Required work: Check each line of the entries below for the word "entry", and copy the lines that have it.

(Items from a dataset)
::::::::::
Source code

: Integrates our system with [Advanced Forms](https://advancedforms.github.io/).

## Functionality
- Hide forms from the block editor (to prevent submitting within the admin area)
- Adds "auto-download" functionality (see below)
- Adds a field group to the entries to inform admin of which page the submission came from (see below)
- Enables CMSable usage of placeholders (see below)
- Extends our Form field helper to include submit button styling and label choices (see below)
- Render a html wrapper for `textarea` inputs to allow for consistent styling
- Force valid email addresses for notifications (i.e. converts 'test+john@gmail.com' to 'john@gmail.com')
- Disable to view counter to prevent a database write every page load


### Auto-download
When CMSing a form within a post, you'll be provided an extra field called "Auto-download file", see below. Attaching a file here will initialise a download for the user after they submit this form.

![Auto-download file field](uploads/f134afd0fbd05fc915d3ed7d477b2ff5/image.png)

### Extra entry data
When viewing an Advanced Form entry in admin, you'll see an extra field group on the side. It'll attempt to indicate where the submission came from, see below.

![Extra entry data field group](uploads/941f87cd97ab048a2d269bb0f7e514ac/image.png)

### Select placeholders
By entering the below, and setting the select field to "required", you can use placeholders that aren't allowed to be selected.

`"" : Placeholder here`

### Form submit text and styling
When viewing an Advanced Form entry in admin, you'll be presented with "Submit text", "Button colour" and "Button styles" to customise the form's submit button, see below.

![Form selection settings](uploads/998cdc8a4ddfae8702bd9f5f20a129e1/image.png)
::::::::::
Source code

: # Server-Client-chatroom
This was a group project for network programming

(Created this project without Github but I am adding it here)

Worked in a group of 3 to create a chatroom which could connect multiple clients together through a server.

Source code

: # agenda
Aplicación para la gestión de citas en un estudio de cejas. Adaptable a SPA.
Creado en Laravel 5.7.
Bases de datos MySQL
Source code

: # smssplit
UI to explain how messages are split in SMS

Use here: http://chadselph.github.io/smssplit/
::::::::::
Written reply:
### Extra entry data
When viewing an Advanced Form entry in admin, you'll see an extra field group on the side. It'll attempt to indicate where the submission came from, see below.
![Extra entry data field group](uploads/941f87cd97ab048a2d269bb0f7e514ac/image.png)
When viewing an Advanced Form entry in admin, you'll be presented with "Submit text", "Button colour" and "Button styles" to customise the form's submit button, see below.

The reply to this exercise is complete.